- **What needs to be done**: Filter out all lines without the word "Matplotlib" from the data below, please, and copy the rest.

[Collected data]
_ _ _ _

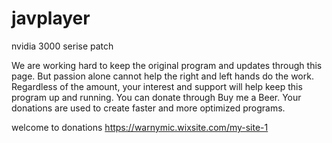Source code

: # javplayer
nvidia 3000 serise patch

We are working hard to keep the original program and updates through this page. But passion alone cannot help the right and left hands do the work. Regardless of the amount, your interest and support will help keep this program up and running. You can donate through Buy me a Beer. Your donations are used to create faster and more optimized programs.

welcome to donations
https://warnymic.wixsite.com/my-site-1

_ _ _ _

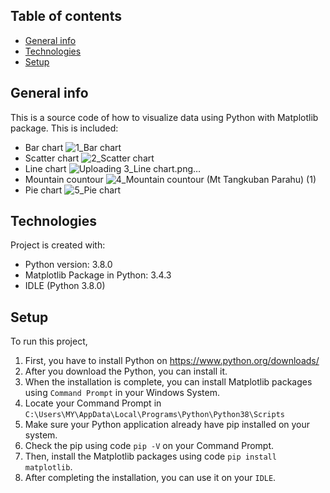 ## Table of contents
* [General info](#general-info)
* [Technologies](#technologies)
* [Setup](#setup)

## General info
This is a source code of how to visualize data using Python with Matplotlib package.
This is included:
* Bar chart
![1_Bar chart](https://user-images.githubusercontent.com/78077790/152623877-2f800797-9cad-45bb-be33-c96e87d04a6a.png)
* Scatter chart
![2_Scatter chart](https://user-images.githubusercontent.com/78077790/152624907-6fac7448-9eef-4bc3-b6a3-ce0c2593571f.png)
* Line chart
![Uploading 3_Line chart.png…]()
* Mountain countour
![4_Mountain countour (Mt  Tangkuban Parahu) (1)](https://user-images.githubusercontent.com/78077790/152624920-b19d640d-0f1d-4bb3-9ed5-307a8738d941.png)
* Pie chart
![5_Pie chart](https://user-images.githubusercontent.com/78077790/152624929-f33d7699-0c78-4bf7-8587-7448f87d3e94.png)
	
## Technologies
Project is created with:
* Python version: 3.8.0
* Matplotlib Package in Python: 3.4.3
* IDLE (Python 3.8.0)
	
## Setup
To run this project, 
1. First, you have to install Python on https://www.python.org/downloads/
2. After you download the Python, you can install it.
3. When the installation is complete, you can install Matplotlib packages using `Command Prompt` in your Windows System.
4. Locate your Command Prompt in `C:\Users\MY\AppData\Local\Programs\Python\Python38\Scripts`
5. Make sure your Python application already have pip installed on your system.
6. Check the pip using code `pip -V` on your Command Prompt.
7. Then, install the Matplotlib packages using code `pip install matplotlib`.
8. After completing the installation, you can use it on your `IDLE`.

_ _ _ _

- **Result of this exercise**:
This is a source code of how to visualize data using Python with Matplotlib package.
* Matplotlib Package in Python: 3.4.3
3. When the installation is complete, you can install Matplotlib packages using `Command Prompt` in your Windows System.
7. Then, install the Matplotlib packages using code `pip install matplotlib`.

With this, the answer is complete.